The indictment lays out multiple counts: theft of government property, concealing and removing public records, and altering official documents — serious federal charges that go to the heart of evidence integrity and trust in our institutions. Lineberger’s arraignment in West Palm Beach Wednesday made clear the Justice Department is treating this as a criminal violation, not a garden-variety personnel issue, even as the defense insists she is innocent and the matter plays out in court.
This episode comes against the backdrop of a federal judge’s earlier decision to block release of Smith’s report to the public, a ruling that was supposed to protect grand jury material and the integrity of criminal proceedings. That the report remained sealed by court order makes the alleged conduct all the more troubling: if true, it represents a deliberate snafu that undermines judicial orders and the fairness of prosecutions.
FBI Director Kash Patel publicly flagged the case and described the misconduct as part of the politicized atmosphere that has surrounded the Smith investigation, noting the use of dessert-themed filenames to evade record searches — an almost comic level of sleight-of-hand for what prosecutors call a real crime. Americans deserve to know whether rogue actors inside the DOJ were quietly leaking or hoarding sealed materials, and the agency must answer for any lapses in custody, control, or motive.
Republican lawmakers who have long warned about weaponized prosecutions see this indictment as confirmation that oversight was necessary. House Judiciary Committee Republicans, led by Chairman Jim Jordan, have repeatedly pressed for transparency and accountability in Special Counsel Smith’s office; whether you trust the former president or not, no one should tolerate double standards where prosecutors and their allies are above the rules they impose on others. Congress must follow the facts, hold hearings, and, if wrongdoing by DOJ employees is found, pursue real consequences.
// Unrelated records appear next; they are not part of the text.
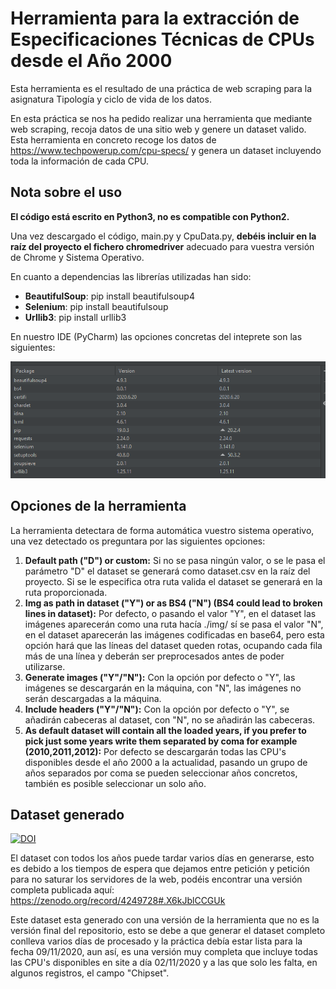 # Herramienta para la extracción de Especificaciones Técnicas de CPUs desde el Año 2000

Esta herramienta es el resultado de una práctica de web scraping para la asignatura Tipología y ciclo de vida de los datos.

En esta práctica se nos ha pedido realizar una herramienta que mediante web scraping, recoja datos de una sitio web y genere un dataset valido. Esta herramienta en concreto recoge los datos de https://www.techpowerup.com/cpu-specs/ y genera un dataset incluyendo toda la información de cada CPU.

## Nota sobre el uso
**El código está escrito en Python3, no es compatible con Python2.**

Una vez descargado el código, main.py y CpuData.py, **debéis incluir en la raíz del proyecto el fichero chromedriver** adecuado para vuestra versión de Chrome y Sistema Operativo.

En cuanto a dependencias las librerías utilizadas han sido:

* **BeautifulSoup**: pip install beautifulsoup4
* **Selenium**: pip install beautifulsoup
* **Urllib3**: pip install urllib3

En nuestro IDE (PyCharm) las opciones concretas del inteprete son las siguientes:

![Settings](Settings.png)


## Opciones de la herramienta
La herramienta detectara de forma automática vuestro sistema operativo, una vez detectado os preguntara por las siguientes opciones:

1. **Default path ("D") or custom:** Si no se pasa ningún valor, o se le pasa el parámetro "D" el dataset se generará como dataset.csv en la raíz del proyecto. Si se le especifica otra ruta valida el dataset se generará en la ruta proporcionada.
2. **Img as path in dataset ("Y") or as BS4 ("N") (BS4 could lead to broken lines in dataset):** Por defecto, o pasando el valor "Y", en el dataset las imágenes aparecerán como una ruta hacía ./img/ sí se pasa el valor "N", en el dataset aparecerán las imágenes codificadas en base64, pero esta opción hará que las líneas del dataset queden rotas, ocupando cada fila más de una línea y deberán ser preprocesados antes de poder utilizarse.
3. **Generate images ("Y"/"N"):** Con la opción por defecto o "Y", las imágenes se descargarán en la máquina, con "N", las imágenes no serán descargadas a la máquina.
4. **Include headers ("Y"/"N"):** Con la opción por defecto o "Y", se añadirán cabeceras al dataset, con "N", no se añadirán las cabeceras.
5. **As default dataset will contain all the loaded years, if you prefer to pick just some years write them separated by coma for example (2010,2011,2012):** Por defecto se descargarán todas las CPU's disponibles desde el año 2000 a la actualidad, pasando un grupo de años separados por coma se pueden seleccionar años concretos, también es posible seleccionar un solo año.

## Dataset generado
[![DOI](https://zenodo.org/badge/DOI/10.5281/zenodo.4249728.svg)](https://doi.org/10.5281/zenodo.4249728)

El dataset con todos los años puede tardar varios días en generarse, esto es debido a los tiempos de espera que dejamos entre petición y petición para no saturar los servidores de la web, podéis encontrar una versión completa publicada aquí: https://zenodo.org/record/4249728#.X6kJblCCGUk

Este dataset esta generado con una versión de la herramienta que no es la versión final del repositorio, esto se debe a que generar el dataset completo conlleva varios días de procesado y la práctica debía estar lista para la fecha 09/11/2020, aun así, es una versión muy completa que incluye todas las CPU's disponibles en site a día 02/11/2020 y a las que solo les falta, en algunos registros, el campo "Chipset".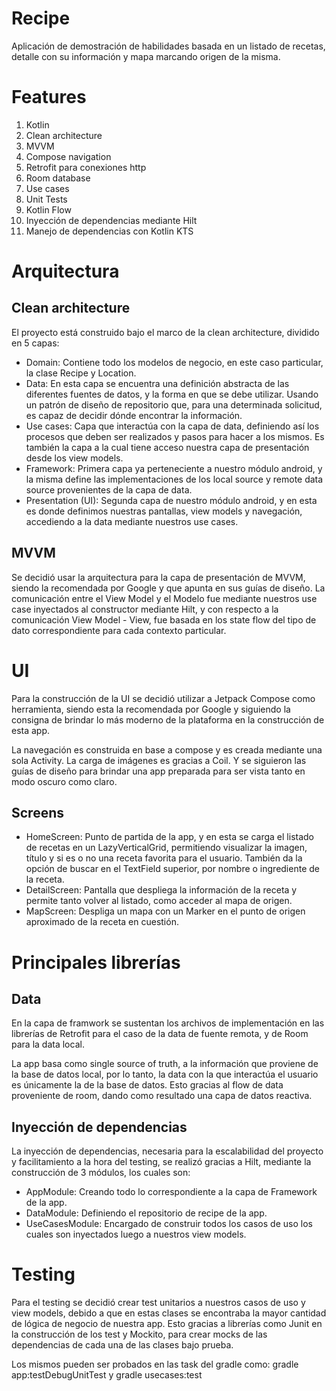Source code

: # Recipe

Aplicación de demostración de habilidades basada en un listado de recetas, detalle con su información y mapa marcando origen de la misma.

# Features

1. Kotlin
1. Clean architecture
1. MVVM
1. Compose navigation 
1. Retrofit para conexiones http
1. Room database 
1. Use cases
1. Unit Tests
1. Kotlin Flow
1. Inyección de dependencias mediante Hilt
1. Manejo de dependencias con Kotlin KTS


# Arquitectura

## Clean architecture

El proyecto está construido bajo el marco de la clean architecture, dividido en 5 capas:

- Domain: Contiene todo los modelos de negocio, en este caso particular, la clase Recipe y Location.
- Data: En esta capa se encuentra una definición abstracta de las diferentes fuentes de datos, y la forma en que se debe utilizar. Usando un patrón de diseño de repositorio que, para una determinada solicitud, es capaz de decidir dónde encontrar la información.
- Use cases: Capa que interactúa con la capa de data, definiendo así los procesos que deben ser realizados y pasos para hacer a los mismos. Es también la capa a la cual tiene acceso nuestra capa de presentación desde los view models.
- Framework: Primera capa ya perteneciente a nuestro módulo android, y la misma define las implementaciones de los local source y remote data source provenientes de la capa de data.
- Presentation (UI): Segunda capa de nuestro módulo android, y en esta es donde definimos nuestras pantallas, view models y navegación, accediendo a la data mediante nuestros use cases. 

## MVVM

Se decidió usar la arquitectura para la capa de presentación de MVVM, siendo la recomendada por Google y que apunta en sus guías de diseño. La comunicación entre el View Model y el Modelo fue mediante nuestros use case inyectados al constructor mediante Hilt, 
y con respecto a la comunicación View Model - View, fue basada en los state flow del tipo de dato correspondiente para cada contexto particular.

# UI

Para la construcción de la UI se decidió utilizar a Jetpack Compose como herramienta, siendo esta la recomendada por Google y siguiendo la consigna de brindar lo más moderno de la plataforma en la construcción de esta app.

La navegación es construida en base a compose y es creada mediante una sola Activity. La carga de imágenes es gracias a Coil. Y se siguieron las guías de diseño para brindar una app preparada para ser vista tanto en modo oscuro como claro.

## Screens

- HomeScreen: Punto de partida de la app, y en esta se carga el listado de recetas en un LazyVerticalGrid, permitiendo visualizar la imagen, título y si es o no una receta favorita para el usuario. También da la opción de buscar en el TextField superior, por nombre o ingrediente de la receta.
- DetailScreen: Pantalla que despliega la información de la receta y permite tanto volver al listado, como acceder al mapa de origen.
- MapScreen: Despliga un mapa con un Marker en el punto de origen aproximado de la receta en cuestión. 

# Principales librerías

## Data

En la capa de framwork se sustentan los archivos de implementación en las librerías de Retrofit para el caso de la data de fuente remota, y de Room para la data local. 

La app basa como single source of truth, a la información que proviene de la base de datos local, por lo tanto, la data con la que interactúa el usuario es únicamente la de la base de datos. Esto gracias al flow de data proveniente de room, dando como resultado una capa de datos reactiva.


## Inyección de dependencias

La inyección de dependencias, necesaria para la escalabilidad del proyecto y facilitamiento a la hora del testing, se realizó gracias a Hilt, mediante la construcción de 3 módulos, los cuales son:

- AppModule: Creando todo lo correspondiente a la capa de Framework de la app.
- DataModule: Definiendo el repositorio de recipe de la app.
- UseCasesModule: Encargado de construir todos los casos de uso los cuales son inyectados luego a nuestros view models.

# Testing

Para el testing se decidió crear test unitarios a nuestros casos de uso y view models, debido a que en estas clases se encontraba la mayor cantidad de lógica de negocio de nuestra app. Esto gracias a librerías como Junit en la construcción de los test y Mockito, para crear mocks de las dependencias de cada una de las clases bajo prueba.

Los mismos pueden ser probados en las task del gradle como: gradle app:testDebugUnitTest y gradle usecases:test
At a time when many Americans feel institutions tilted against them, this case cuts to the bone: either the Department of Justice enforces the law evenly or it admits it has become something else. Patriots and conservatives demand a DOJ that protects classified information, respects court orders, and treats every citizen — from the weakest to the most powerful — with equal justice. If the charges stick, the DOJ must not sweep this under the rug; if they don’t, the agency still owes the public a full accounting for how a sealed report left its secure channels in the first place.